Seul le personnage de Pimprenelle de la baronne Orcyz peut lui être comparé. « Ils le cherchent par ici, ils le cherchent par là, ces Frenchies le cherchent partout… » Mais qui cherchent-ils, exactement ? Le dirigeant de quel groupuscule précis d’Al-Qaeda au Mali ? En réalité, nos maîtres et dirigeants ne semblent pas avoir la moindre idée de quoi ils parlent. Il y a quelques semaines, alors que la plupart d’entre nous ne connaissions même pas le nom de la capitale du Mali – avouez-le, chers lecteurs – nous avions tous l’impression que la résurgence d’Al Qaeda se déroulait en Irak, où elle lance des attentats presque quotidiennes contre les Chiites.
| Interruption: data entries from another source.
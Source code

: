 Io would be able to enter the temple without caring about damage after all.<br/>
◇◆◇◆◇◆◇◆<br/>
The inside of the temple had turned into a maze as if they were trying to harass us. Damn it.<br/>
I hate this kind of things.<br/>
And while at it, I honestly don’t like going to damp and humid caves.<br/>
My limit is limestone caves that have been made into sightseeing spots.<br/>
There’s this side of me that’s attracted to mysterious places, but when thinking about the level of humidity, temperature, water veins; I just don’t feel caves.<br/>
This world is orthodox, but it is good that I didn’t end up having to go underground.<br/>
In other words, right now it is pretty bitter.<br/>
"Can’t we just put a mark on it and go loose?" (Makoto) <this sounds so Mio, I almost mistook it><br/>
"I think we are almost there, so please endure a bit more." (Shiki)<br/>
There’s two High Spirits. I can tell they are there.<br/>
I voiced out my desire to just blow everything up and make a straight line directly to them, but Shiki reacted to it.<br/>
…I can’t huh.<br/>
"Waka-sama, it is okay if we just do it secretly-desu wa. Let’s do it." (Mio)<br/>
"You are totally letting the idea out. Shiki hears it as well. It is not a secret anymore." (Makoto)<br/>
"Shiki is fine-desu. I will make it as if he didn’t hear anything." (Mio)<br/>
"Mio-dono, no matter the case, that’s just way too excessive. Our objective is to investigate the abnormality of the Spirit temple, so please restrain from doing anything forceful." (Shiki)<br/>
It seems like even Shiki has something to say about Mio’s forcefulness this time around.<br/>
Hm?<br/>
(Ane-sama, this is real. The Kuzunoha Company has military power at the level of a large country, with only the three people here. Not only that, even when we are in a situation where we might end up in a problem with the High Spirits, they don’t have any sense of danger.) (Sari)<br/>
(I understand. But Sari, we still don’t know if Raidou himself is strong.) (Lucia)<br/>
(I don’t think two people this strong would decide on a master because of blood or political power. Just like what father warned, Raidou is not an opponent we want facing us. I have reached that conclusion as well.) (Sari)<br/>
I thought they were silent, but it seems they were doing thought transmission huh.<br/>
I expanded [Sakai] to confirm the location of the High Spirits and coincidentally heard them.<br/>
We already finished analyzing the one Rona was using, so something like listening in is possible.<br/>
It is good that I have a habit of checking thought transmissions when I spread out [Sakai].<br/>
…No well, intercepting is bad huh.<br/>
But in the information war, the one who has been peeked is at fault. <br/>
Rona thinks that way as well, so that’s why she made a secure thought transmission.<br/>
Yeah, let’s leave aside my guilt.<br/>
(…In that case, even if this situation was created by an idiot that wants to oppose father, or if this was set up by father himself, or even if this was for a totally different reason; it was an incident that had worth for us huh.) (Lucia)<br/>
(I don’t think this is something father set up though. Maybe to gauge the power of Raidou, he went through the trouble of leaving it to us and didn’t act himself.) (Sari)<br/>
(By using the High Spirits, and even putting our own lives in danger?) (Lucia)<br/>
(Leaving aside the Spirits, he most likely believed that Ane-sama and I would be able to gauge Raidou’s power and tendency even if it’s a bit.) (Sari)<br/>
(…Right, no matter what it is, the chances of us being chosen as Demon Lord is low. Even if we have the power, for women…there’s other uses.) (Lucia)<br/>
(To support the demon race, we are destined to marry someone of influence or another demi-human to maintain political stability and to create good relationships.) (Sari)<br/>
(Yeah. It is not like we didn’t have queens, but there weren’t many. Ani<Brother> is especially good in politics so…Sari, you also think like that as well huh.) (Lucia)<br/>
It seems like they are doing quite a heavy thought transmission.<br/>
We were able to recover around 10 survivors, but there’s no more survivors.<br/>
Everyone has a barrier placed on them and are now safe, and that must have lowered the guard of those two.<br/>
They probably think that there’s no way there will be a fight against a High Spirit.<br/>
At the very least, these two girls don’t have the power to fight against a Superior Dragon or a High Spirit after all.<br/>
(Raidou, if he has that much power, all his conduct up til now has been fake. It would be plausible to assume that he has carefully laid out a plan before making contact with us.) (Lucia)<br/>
Puis est apparu « le spécialiste d’Al Qaeda » (qualifié ainsi par les éditeurs) Gregory Johnsen, avec un livre intitulé « The Last Refuge : Yemen, Al-Qaeda and the Battle for Arabia » (Le dernier refuge : Yémen, Al Qaeda et la bataille pour l’Arabie – NdT). Eh oui, braves gens, c’était l’ancien royaume de la reine de Saba qui avait attiré les durs-à-cuir : le livre ne faisait pas la moindre allusion au Mali. Et puis soudain – nous voilà foudroyés – voilà qu’il s’est avéré que les p’tits gars insaisissables d’Al Qaeda se trouvaient en fait dans le nord de la Syrie (se référer aux déclarations de la La Clinton et de notre propre Ministre britannique des Affaires Etrangères). Inutile de préciser que nous étions de retour au Mail dès le 12 février, lorsqu’Al Qaeda de la Péninsule Arabique (dont le QG est censé se trouver au Yémen, ne l’oublions pas) appela à la djihad au Mali contre les « croisés ». Bon, Al Qaeda avait réussi au moins à désigner une des nations européennes qui a effectivement participé aux Croisades originales. La presse occidentale, comme d’habitude, a répété cette narrative ridicule, en citant la bande habituelle de « spécialistes en terrorisme » à Londres, Paris et un peu partout en Occident.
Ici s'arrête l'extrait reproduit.